By the way, the ability to hit line drives is also correlated with overall batting effectiveness (GPA) and Isolated Power (ISO, which is SLG minus BA) but not home runs. Home runs are more closely tied to hitting flyballs.
In general, the more that teams hit the ball on the ground, the less runs they score. The R squared for this data is .25.
There are a lot of variables that need to be considered when analyzing offense. These graphs have only looked at batted balls, but obviously the ability to hit a ball in the first place helps, too. So does the ability to draw a walk. So to try and pull things together, I ran a multiple regression model based on a number of factors.
Here’s what I did: I regressed five different rates per plate appearance — strikeouts, walks, line drives, groundballs and flyballs — against the number of runs that each team scored (per plate appearance), to see which factor had the most impact.
In a multiple regression, the best measure of impact is something called the “t-stat” (if I remember my statistics class correctly). Here’s a list of each of the five factors, along with its t-stat:
- Line Drives: 3.29
- Flyballs: 2.89
- Walks/HBP: 1.79
- Groundballs: -0.99
- Strikeouts: -1.76
The R Squared of this model is .39. I won’t go into the technical interpretation of these results, other than to say that line drives and flyballs are the most important factors in the ability to generate runs. Taking a walk is good, too. Strikeouts and groundballs are not good for scoring runs, though strikeouts are worse. Maybe you knew that already…

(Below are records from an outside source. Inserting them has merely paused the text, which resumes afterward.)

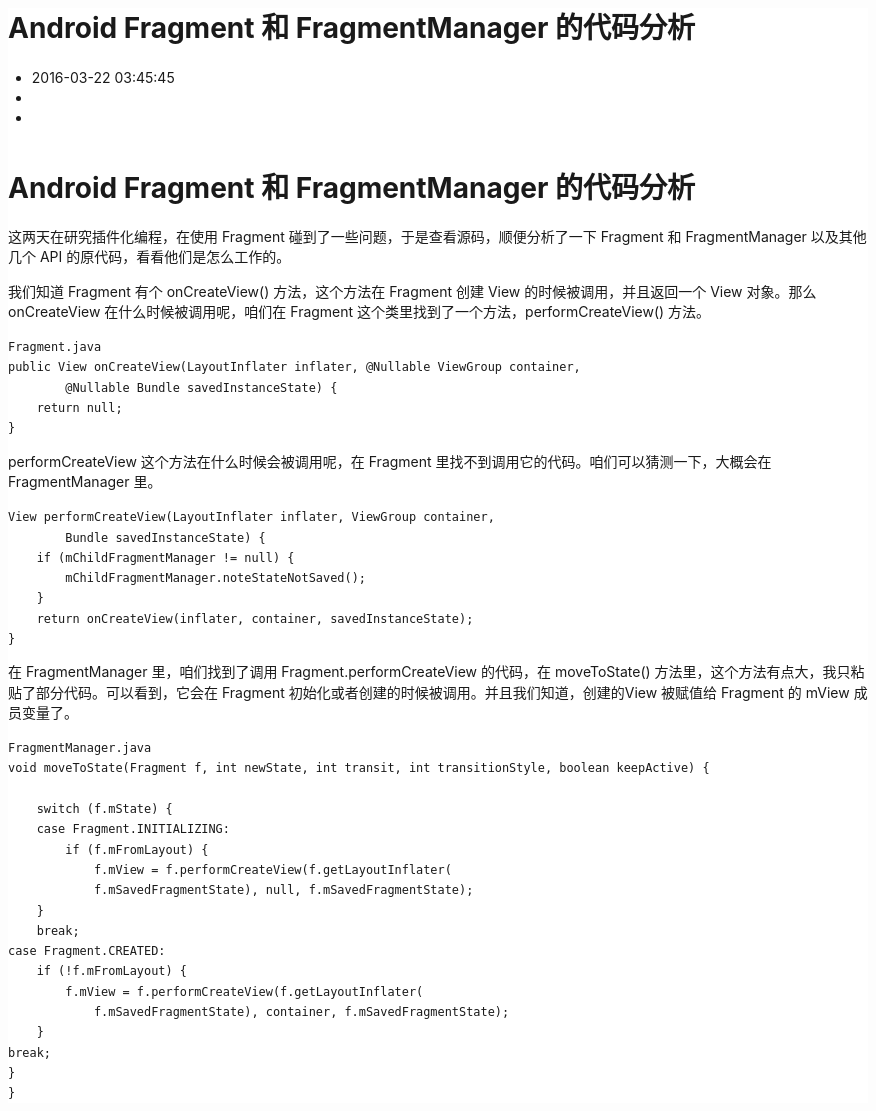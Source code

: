 # Android Fragment 和 FragmentManager 的代码分析
- 2016-03-22 03:45:45
- 
- 

# Android Fragment 和 FragmentManager 的代码分析

这两天在研究插件化编程，在使用 Fragment 碰到了一些问题，于是查看源码，顺便分析了一下 Fragment 和 FragmentManager 以及其他几个 API 的原代码，看看他们是怎么工作的。



我们知道 Fragment 有个 onCreateView() 方法，这个方法在 Fragment 创建 View 的时候被调用，并且返回一个 View 对象。那么 onCreateView 在什么时候被调用呢，咱们在 Fragment 这个类里找到了一个方法，performCreateView() 方法。

    Fragment.java
    public View onCreateView(LayoutInflater inflater, @Nullable ViewGroup container,
            @Nullable Bundle savedInstanceState) {
        return null;
    }

performCreateView 这个方法在什么时候会被调用呢，在 Fragment 里找不到调用它的代码。咱们可以猜测一下，大概会在 FragmentManager 里。
	
    View performCreateView(LayoutInflater inflater, ViewGroup container,
            Bundle savedInstanceState) {
        if (mChildFragmentManager != null) {
            mChildFragmentManager.noteStateNotSaved();
        }
        return onCreateView(inflater, container, savedInstanceState);
    }

在 FragmentManager 里，咱们找到了调用 Fragment.performCreateView 的代码，在 moveToState() 方法里，这个方法有点大，我只粘贴了部分代码。可以看到，它会在 Fragment 初始化或者创建的时候被调用。并且我们知道，创建的View 被赋值给 Fragment 的 mView 成员变量了。

    FragmentManager.java
    void moveToState(Fragment f, int newState, int transit, int transitionStyle, boolean keepActive) {
	
        switch (f.mState) {
        case Fragment.INITIALIZING:
            if (f.mFromLayout) {
                f.mView = f.performCreateView(f.getLayoutInflater(
                f.mSavedFragmentState), null, f.mSavedFragmentState);
	    }
	    break;
	case Fragment.CREATED:
	    if (!f.mFromLayout) {
	        f.mView = f.performCreateView(f.getLayoutInflater(
                f.mSavedFragmentState), container, f.mSavedFragmentState);
	    }
	break;
	}	
    }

Okay, this is a very general model — a rough cut at the data. If you have suggestions for improving the model, please let me know.
But before you go, let me try one more graph — let’s look at the offense of the six teams in the very competitive National League Central. I’ll call this the “Three Good Outcomes” graph, because it includes the rate at which each team hit line drives, flyballs or drew a walk (or HBP). The number at the top is the total number of runs each team scored:
Not a perfect match, but not bad either. Remember, there are a lot of things that impact run scoring. For instance, the Astros play in a batter’s park, and they’ve batted .322 with runners in scoring position. The Cubs, on the other hand, have batted .232 with RISP. The Brewers don’t look very impressive, but their offense features one of the few guys who can turn groundballs into a good thing (the aforementioned Mr. Podsednik). The Reds don’t hit enough line drives (and don’t connect often enough) and the Pirates could use a few more walks and a lot less groundballs.
This is not a definitive graph, but it’s a fun graph, providing a different look at things. Hopefully, you’ve enjoyed it. I plan to turn my “graphical eye for the line drive and fly” to pitching next, as well as individual players, eventually. I’ve already started wondering what the “three good outcomes” looks like for Barry Bonds.
References & Resources
I just received a great e-mail from JC, who told me that the coefficient of each regressed factor, rather than its t-stat, is more indicative of the factor’s impact. Both are important, but I should have listed the coefficient of each factor for you. So here they are:
Line drives: .464
What this means is that walks actually have a bigger impact on scoring than flyballs do. Line drives and flyballs are not as similar in impact as their t-stats would indicate. And that’s as technical as I’m going to get.
By the way, I want to express my thanks to a number of baseball writers and commentators who have stimulated my thinking in this area. They include Mike Emeigh, Chris Dial, Vinay Kumar, Bryan Smith, Tangotiger and the boys at Baseball Prospectus.